DATA SUPPLIED section start

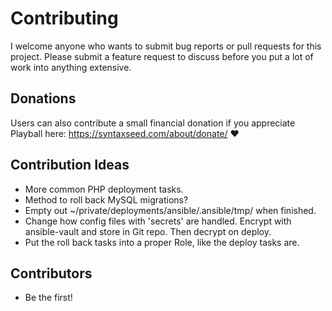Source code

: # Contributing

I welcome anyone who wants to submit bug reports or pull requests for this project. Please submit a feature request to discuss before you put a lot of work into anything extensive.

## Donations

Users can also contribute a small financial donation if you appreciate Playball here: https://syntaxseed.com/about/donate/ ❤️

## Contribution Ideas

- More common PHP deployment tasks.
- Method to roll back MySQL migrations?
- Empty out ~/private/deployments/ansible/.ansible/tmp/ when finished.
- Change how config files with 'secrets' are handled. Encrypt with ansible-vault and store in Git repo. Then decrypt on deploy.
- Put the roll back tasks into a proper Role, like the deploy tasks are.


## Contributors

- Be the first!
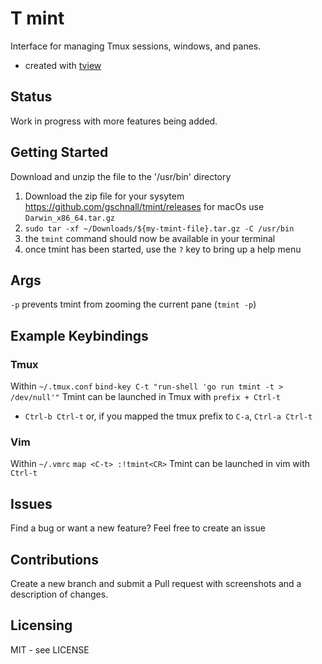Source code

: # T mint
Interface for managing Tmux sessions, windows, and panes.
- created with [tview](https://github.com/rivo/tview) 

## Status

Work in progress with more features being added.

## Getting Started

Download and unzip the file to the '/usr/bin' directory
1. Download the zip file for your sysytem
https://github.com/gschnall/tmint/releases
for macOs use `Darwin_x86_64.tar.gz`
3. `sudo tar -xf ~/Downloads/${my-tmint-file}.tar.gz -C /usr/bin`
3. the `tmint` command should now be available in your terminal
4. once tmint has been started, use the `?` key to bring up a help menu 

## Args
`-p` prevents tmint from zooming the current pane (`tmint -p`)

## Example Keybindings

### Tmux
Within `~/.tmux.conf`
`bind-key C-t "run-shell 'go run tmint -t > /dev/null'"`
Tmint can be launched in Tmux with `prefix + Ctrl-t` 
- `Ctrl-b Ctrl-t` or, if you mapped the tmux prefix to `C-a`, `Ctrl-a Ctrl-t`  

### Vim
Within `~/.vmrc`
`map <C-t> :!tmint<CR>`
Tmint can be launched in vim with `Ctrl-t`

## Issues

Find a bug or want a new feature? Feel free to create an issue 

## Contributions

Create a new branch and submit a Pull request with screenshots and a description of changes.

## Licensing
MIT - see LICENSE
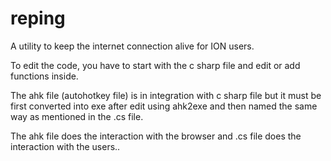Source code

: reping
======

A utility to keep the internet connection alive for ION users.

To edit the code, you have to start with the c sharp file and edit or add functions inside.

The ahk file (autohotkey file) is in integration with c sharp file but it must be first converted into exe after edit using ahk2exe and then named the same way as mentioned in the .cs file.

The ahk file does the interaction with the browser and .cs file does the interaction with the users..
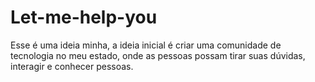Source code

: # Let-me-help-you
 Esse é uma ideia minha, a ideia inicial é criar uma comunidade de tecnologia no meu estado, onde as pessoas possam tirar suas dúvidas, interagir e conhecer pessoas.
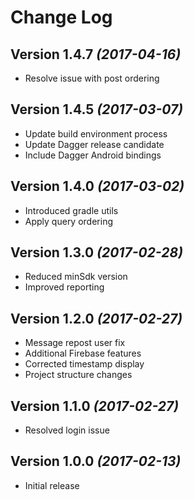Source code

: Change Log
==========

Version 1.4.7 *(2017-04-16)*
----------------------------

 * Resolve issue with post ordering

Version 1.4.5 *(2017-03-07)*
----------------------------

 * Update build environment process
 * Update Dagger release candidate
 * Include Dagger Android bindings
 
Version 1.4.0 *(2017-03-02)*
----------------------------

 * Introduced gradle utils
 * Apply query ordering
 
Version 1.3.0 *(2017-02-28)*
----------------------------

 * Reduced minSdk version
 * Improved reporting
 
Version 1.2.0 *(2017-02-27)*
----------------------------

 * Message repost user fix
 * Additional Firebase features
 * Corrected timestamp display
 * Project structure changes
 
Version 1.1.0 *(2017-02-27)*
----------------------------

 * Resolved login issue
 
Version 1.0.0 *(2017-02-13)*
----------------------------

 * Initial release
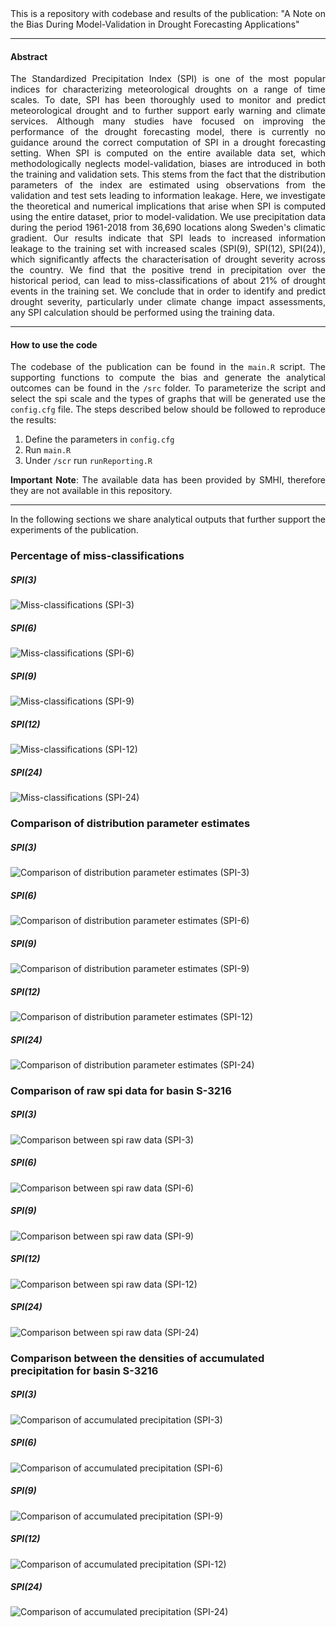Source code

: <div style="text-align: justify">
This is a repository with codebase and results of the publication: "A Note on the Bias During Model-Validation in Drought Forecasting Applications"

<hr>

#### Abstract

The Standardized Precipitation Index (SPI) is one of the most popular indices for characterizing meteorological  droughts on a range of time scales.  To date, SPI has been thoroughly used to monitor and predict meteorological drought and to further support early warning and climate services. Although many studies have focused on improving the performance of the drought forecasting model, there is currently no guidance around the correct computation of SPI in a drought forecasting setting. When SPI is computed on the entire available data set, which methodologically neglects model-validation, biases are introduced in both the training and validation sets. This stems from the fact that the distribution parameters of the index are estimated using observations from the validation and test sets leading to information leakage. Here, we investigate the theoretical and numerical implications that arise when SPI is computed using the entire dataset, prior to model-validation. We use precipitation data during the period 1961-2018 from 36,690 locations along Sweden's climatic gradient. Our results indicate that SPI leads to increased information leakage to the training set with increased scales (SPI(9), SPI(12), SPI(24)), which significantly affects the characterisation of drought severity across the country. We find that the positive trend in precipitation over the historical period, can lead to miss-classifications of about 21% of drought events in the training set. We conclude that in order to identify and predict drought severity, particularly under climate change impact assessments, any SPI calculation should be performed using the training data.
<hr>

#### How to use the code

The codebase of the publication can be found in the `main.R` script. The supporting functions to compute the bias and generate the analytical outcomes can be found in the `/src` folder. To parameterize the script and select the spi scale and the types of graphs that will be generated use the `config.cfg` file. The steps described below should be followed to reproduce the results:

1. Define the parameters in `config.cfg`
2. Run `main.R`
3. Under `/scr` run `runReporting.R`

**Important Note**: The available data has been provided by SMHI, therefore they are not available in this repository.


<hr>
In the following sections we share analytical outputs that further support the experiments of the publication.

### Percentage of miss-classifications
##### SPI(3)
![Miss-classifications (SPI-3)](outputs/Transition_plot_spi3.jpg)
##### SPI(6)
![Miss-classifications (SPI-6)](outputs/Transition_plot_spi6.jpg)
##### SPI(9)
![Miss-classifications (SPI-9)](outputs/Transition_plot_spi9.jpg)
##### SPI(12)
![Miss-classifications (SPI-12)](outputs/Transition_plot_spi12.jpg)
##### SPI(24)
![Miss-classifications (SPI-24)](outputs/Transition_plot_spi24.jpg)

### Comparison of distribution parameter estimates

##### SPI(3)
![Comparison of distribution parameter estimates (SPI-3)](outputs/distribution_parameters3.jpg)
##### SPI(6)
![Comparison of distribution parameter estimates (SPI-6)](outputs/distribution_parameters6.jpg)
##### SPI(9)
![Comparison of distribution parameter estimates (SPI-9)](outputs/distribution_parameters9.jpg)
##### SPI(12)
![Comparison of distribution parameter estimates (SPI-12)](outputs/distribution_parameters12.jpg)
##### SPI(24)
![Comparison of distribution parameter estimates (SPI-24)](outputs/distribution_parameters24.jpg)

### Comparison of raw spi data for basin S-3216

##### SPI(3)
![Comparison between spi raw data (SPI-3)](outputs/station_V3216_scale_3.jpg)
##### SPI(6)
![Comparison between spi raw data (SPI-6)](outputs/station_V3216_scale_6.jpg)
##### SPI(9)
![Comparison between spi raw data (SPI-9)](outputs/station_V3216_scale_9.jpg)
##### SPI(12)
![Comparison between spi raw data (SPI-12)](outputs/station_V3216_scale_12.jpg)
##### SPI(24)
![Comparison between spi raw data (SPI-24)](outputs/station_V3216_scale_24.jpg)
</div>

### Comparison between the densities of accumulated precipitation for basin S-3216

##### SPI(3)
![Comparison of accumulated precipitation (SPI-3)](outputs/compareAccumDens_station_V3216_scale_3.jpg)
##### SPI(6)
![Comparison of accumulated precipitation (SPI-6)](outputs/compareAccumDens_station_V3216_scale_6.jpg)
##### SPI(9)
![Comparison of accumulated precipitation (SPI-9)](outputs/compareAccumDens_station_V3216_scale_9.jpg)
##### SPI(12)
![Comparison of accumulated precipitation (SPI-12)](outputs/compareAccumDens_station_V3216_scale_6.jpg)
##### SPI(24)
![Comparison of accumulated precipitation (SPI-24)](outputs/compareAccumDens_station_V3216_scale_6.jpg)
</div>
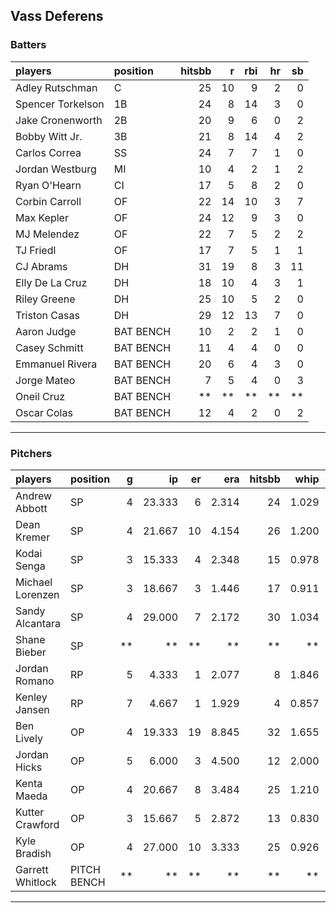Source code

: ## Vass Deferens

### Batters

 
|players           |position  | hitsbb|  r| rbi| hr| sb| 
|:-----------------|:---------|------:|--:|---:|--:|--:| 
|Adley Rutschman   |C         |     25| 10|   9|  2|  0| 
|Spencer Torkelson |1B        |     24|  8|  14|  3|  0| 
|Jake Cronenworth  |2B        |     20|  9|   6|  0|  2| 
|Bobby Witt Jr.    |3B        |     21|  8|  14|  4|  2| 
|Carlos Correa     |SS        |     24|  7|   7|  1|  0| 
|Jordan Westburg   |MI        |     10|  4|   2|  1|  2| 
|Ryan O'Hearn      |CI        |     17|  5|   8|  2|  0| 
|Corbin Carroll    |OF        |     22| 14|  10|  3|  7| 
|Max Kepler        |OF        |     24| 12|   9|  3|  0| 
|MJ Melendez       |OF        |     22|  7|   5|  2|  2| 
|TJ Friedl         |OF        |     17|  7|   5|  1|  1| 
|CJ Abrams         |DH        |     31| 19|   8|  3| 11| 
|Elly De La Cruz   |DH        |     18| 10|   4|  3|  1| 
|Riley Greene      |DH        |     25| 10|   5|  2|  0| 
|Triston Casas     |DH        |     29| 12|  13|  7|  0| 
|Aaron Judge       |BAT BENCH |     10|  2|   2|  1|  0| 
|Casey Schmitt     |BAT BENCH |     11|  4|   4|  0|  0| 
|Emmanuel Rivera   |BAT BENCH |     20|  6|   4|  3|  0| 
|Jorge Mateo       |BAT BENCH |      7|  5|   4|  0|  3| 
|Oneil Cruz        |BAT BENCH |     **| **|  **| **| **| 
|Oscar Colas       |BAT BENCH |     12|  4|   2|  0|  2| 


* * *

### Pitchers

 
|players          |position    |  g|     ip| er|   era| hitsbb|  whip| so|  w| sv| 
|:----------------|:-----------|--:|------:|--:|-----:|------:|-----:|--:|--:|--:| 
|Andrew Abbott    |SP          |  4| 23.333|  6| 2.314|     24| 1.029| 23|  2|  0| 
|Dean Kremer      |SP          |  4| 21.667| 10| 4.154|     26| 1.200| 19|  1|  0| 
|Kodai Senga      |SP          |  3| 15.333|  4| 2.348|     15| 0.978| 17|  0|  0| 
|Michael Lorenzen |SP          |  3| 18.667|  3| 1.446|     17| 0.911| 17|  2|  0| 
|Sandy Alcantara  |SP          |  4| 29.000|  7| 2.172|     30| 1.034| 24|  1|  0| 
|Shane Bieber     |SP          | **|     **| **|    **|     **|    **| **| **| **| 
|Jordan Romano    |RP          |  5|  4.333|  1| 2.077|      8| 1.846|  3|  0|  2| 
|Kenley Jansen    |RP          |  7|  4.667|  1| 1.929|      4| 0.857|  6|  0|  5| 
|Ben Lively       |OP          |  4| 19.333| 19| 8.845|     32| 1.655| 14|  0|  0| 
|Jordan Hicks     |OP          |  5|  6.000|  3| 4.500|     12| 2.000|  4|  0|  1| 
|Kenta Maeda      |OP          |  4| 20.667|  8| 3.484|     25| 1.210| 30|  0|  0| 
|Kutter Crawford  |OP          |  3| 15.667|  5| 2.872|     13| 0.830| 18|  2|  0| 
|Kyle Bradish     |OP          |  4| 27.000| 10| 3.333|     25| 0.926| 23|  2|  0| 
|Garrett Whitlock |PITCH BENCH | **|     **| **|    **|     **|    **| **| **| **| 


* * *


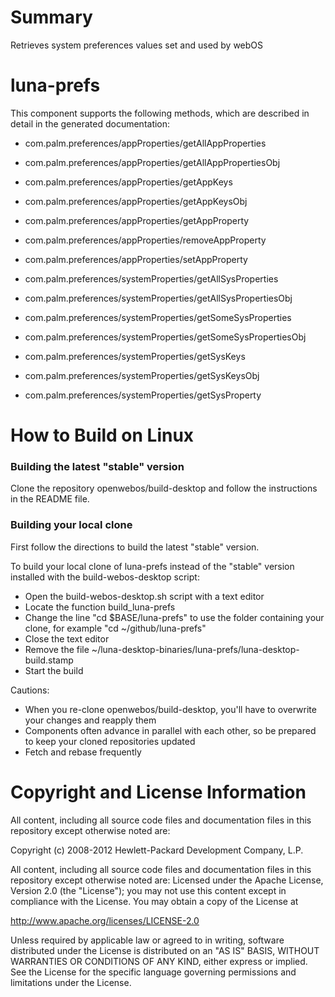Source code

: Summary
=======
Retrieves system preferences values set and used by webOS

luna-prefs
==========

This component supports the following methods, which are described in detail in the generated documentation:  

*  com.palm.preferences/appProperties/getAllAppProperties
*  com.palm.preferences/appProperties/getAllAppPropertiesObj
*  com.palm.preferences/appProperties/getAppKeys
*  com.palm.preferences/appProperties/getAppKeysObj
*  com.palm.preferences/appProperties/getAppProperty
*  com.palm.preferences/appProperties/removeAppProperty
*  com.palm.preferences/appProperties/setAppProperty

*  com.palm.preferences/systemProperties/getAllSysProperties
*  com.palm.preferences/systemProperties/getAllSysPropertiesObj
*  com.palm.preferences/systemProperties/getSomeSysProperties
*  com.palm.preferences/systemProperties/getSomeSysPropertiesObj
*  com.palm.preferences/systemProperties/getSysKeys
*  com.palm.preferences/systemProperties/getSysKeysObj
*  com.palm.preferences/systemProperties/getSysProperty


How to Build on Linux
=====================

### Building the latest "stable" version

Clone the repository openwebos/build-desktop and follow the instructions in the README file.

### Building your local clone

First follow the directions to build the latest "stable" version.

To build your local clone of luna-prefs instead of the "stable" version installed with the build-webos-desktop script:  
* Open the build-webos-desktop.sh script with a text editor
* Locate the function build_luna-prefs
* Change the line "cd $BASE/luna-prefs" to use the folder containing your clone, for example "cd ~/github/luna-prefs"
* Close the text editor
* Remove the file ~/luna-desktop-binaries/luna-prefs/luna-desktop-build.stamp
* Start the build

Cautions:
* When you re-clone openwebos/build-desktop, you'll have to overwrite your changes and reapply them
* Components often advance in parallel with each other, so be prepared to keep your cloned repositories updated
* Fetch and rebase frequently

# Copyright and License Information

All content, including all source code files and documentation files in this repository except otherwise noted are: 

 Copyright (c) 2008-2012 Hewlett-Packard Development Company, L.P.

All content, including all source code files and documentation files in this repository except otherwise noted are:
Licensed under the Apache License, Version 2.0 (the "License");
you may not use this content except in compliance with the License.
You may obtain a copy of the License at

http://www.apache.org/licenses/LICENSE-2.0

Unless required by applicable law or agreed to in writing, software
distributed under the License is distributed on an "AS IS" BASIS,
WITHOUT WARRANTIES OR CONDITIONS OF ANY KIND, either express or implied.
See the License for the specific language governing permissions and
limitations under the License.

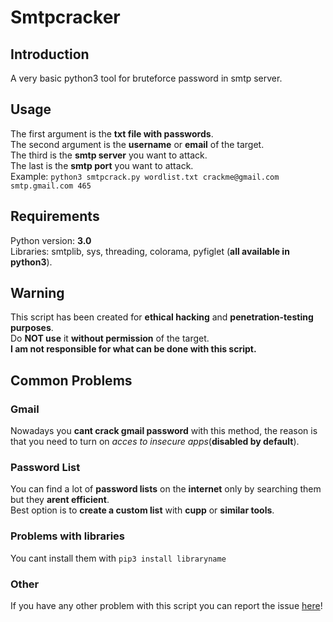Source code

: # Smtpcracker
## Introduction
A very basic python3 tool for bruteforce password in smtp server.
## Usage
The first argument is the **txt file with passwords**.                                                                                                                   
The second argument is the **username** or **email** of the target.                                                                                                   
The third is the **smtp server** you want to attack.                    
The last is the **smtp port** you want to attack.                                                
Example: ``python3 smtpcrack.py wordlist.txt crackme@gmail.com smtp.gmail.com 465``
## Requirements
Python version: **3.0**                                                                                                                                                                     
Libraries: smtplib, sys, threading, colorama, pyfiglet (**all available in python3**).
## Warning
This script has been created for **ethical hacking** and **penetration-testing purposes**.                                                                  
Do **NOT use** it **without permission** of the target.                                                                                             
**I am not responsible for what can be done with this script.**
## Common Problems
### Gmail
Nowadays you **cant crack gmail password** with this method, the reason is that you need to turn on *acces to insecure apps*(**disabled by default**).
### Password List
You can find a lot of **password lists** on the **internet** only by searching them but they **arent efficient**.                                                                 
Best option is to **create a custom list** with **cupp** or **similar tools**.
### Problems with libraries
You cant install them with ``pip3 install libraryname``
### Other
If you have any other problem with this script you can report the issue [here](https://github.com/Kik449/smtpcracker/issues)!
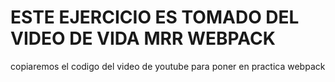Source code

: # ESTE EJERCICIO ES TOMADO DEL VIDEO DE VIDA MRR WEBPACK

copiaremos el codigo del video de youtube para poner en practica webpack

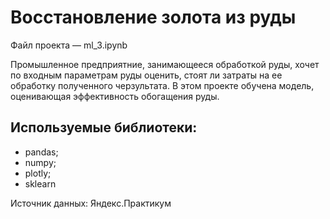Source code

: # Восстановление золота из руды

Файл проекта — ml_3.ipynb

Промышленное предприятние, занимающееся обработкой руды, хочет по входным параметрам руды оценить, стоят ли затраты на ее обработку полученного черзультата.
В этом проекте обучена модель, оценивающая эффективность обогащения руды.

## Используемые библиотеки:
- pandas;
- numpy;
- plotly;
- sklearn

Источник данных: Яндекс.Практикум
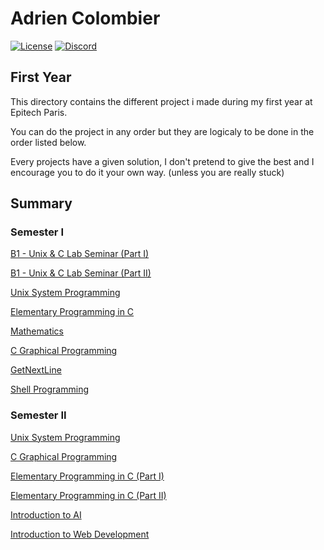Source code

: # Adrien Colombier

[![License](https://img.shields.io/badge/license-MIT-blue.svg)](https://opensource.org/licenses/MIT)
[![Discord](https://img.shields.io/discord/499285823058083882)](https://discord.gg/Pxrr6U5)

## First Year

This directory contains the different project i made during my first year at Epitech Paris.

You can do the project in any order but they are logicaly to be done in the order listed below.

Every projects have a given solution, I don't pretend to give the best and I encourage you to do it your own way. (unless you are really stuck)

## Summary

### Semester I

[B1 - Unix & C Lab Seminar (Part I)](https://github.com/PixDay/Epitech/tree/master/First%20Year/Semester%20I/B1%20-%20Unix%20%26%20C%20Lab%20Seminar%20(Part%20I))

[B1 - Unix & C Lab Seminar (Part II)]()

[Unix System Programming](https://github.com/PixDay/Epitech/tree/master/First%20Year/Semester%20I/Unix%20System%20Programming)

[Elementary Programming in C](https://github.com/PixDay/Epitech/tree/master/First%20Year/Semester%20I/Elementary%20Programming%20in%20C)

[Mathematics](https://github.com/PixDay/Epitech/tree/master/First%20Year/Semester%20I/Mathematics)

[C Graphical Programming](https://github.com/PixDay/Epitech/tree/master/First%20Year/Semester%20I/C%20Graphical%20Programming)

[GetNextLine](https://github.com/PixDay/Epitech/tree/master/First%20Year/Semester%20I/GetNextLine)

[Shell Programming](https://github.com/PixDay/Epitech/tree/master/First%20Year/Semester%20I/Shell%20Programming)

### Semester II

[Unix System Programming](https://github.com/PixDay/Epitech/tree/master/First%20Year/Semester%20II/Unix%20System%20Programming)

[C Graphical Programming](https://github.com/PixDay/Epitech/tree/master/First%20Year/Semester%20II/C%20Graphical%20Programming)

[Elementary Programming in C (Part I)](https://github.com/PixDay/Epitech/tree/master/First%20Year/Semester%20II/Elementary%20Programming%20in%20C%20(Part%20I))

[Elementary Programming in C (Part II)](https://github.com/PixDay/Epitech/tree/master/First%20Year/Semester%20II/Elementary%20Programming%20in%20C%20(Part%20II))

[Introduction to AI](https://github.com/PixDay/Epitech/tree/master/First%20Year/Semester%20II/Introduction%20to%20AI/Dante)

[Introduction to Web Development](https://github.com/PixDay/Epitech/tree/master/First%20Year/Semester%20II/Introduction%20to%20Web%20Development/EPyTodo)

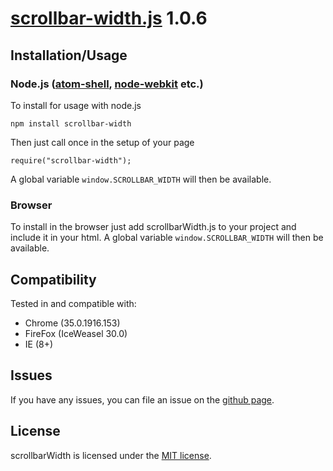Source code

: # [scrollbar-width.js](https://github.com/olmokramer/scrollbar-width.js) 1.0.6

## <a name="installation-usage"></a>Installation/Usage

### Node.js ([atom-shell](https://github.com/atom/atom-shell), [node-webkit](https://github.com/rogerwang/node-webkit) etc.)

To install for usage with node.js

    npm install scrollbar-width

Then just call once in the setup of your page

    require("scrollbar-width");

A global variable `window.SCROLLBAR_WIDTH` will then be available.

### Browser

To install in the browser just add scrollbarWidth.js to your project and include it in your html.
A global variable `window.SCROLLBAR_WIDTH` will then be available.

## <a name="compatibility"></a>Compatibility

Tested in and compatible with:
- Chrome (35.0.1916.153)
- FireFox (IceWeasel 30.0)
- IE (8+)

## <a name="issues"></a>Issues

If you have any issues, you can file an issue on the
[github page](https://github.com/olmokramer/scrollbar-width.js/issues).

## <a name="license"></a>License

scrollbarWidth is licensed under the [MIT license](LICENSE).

DATA SUPPLIED section end

**WHAT THE TASK ASKS**. Going through the material above, tally the lines holding "into" and give the number alone.

**YOUR RESPONSE**. 3